EXERCISE DETAILS
Look through the entries below for the string "that", and copy each line where it is found.

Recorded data

**********

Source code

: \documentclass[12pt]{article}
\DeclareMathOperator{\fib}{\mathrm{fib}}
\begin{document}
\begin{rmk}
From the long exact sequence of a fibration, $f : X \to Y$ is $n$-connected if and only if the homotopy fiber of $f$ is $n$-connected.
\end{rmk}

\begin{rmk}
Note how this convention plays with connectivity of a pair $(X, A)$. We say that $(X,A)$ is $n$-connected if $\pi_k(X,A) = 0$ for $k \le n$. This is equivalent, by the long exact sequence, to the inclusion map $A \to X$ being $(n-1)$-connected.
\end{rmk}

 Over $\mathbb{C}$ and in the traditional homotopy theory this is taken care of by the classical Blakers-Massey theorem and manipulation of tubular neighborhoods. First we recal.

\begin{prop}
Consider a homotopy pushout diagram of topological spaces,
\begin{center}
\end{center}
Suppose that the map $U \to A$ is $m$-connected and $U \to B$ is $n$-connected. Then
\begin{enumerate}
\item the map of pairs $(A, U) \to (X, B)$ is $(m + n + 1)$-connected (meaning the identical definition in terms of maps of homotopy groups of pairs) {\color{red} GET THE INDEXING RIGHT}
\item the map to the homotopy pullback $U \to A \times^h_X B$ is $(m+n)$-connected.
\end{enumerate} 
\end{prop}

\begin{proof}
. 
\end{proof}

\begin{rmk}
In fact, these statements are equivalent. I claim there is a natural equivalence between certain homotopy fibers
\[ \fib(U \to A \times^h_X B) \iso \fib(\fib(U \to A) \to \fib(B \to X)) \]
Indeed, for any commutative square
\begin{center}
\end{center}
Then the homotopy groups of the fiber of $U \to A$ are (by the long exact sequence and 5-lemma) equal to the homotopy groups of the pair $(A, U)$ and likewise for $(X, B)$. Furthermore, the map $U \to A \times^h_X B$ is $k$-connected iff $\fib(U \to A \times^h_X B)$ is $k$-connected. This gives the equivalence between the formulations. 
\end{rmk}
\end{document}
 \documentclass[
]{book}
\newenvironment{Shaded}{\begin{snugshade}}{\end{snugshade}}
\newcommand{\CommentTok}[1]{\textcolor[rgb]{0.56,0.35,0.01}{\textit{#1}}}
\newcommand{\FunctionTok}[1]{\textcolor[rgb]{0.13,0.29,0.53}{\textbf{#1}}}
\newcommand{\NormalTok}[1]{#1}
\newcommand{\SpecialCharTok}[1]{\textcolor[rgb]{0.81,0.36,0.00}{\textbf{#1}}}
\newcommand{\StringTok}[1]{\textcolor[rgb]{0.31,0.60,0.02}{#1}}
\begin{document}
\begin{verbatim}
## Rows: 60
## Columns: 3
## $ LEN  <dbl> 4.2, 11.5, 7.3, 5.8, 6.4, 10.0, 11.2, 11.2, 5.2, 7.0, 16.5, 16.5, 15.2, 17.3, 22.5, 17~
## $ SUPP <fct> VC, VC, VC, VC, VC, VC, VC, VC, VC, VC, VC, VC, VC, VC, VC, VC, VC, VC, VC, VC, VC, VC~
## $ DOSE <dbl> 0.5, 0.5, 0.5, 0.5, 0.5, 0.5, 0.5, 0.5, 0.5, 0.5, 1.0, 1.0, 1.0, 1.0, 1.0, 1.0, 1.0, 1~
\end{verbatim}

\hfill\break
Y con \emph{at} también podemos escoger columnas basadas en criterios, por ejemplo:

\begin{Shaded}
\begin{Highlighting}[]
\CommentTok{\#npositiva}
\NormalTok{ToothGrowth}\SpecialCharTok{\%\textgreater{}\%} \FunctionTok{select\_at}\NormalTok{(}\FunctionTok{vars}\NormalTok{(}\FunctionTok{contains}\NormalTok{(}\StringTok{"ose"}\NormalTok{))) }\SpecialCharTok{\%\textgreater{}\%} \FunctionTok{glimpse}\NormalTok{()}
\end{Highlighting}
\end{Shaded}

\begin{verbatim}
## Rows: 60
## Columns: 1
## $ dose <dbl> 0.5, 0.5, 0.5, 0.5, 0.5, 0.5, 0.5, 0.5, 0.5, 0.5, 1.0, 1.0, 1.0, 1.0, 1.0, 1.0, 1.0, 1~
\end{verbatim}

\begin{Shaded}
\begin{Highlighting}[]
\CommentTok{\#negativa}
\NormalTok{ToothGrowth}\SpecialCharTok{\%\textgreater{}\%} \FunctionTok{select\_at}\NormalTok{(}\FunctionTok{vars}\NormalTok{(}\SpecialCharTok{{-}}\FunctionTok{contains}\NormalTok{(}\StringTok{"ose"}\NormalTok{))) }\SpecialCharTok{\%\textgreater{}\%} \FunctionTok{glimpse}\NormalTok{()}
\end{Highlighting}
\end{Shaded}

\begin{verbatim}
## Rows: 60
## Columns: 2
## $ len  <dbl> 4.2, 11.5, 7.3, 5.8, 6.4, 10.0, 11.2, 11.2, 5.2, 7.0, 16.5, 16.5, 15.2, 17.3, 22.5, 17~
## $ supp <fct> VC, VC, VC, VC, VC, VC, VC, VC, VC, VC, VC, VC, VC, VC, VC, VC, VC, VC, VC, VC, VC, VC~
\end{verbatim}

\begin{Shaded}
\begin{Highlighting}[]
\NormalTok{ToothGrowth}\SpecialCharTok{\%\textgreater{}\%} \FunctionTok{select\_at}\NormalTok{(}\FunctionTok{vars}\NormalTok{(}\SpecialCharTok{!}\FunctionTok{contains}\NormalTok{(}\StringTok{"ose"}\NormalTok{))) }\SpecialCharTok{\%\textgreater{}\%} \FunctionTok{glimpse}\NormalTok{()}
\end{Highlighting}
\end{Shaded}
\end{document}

**********

RESULT FOR THIS EXERCISE
Note how this convention plays with connectivity of a pair $(X, A)$. We say that $(X,A)$ is $n$-connected if $\pi_k(X,A) = 0$ for $k \le n$. This is equivalent, by the long exact sequence, to the inclusion map $A \to X$ being $(n-1)$-connected.
Suppose that the map $U \to A$ is $m$-connected and $U \to B$ is $n$-connected. Then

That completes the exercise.